▶ _Work instructions_
Beginning with the first line and ending with the one containing "자체 호스팅 GitLab 인스턴스는", copy the lines of the listing below exactly; omit everything else.

Material for this task section start

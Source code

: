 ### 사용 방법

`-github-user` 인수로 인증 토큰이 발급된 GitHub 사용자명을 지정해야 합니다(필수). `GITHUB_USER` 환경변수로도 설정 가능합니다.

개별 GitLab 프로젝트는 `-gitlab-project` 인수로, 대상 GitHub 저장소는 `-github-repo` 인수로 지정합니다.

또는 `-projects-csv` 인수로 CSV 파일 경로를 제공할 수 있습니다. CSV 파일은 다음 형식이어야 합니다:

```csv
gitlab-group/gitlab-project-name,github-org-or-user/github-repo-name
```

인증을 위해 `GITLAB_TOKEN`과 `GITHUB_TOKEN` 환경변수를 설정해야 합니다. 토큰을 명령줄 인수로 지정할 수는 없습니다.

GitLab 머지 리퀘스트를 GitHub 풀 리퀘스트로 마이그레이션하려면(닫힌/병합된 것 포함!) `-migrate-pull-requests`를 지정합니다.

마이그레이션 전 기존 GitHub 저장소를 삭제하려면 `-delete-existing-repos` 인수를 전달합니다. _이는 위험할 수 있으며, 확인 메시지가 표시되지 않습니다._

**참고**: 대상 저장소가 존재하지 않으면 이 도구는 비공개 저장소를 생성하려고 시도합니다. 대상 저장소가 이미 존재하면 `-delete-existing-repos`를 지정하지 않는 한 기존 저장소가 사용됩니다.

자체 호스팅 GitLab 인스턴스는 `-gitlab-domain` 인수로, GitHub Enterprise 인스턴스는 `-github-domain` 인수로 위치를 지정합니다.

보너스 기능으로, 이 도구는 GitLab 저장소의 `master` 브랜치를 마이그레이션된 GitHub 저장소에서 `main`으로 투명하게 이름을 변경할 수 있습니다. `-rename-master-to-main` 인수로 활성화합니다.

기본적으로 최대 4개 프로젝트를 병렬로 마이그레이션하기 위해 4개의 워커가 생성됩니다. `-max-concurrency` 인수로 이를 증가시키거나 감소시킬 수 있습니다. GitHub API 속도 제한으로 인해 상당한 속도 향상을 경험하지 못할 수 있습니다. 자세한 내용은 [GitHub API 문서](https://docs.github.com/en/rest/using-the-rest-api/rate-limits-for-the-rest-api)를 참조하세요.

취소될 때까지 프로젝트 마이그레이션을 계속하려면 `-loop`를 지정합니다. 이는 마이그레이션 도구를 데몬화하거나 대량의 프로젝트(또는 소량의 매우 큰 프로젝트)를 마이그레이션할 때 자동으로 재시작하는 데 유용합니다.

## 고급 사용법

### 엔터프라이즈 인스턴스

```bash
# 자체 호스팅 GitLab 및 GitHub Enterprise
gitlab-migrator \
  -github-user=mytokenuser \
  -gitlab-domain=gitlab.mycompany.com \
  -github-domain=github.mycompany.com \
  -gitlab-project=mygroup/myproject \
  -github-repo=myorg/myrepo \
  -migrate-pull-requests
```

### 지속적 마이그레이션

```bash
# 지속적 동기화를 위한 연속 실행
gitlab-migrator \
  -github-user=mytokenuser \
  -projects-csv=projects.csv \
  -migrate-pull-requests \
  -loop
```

Material for this task section end

▶ _Written solution_
Source code

: ### 사용 방법

`-github-user` 인수로 인증 토큰이 발급된 GitHub 사용자명을 지정해야 합니다(필수). `GITHUB_USER` 환경변수로도 설정 가능합니다.

개별 GitLab 프로젝트는 `-gitlab-project` 인수로, 대상 GitHub 저장소는 `-github-repo` 인수로 지정합니다.

또는 `-projects-csv` 인수로 CSV 파일 경로를 제공할 수 있습니다. CSV 파일은 다음 형식이어야 합니다:

```csv
gitlab-group/gitlab-project-name,github-org-or-user/github-repo-name
```

인증을 위해 `GITLAB_TOKEN`과 `GITHUB_TOKEN` 환경변수를 설정해야 합니다. 토큰을 명령줄 인수로 지정할 수는 없습니다.

GitLab 머지 리퀘스트를 GitHub 풀 리퀘스트로 마이그레이션하려면(닫힌/병합된 것 포함!) `-migrate-pull-requests`를 지정합니다.

마이그레이션 전 기존 GitHub 저장소를 삭제하려면 `-delete-existing-repos` 인수를 전달합니다. _이는 위험할 수 있으며, 확인 메시지가 표시되지 않습니다._

**참고**: 대상 저장소가 존재하지 않으면 이 도구는 비공개 저장소를 생성하려고 시도합니다. 대상 저장소가 이미 존재하면 `-delete-existing-repos`를 지정하지 않는 한 기존 저장소가 사용됩니다.

자체 호스팅 GitLab 인스턴스는 `-gitlab-domain` 인수로, GitHub Enterprise 인스턴스는 `-github-domain` 인수로 위치를 지정합니다.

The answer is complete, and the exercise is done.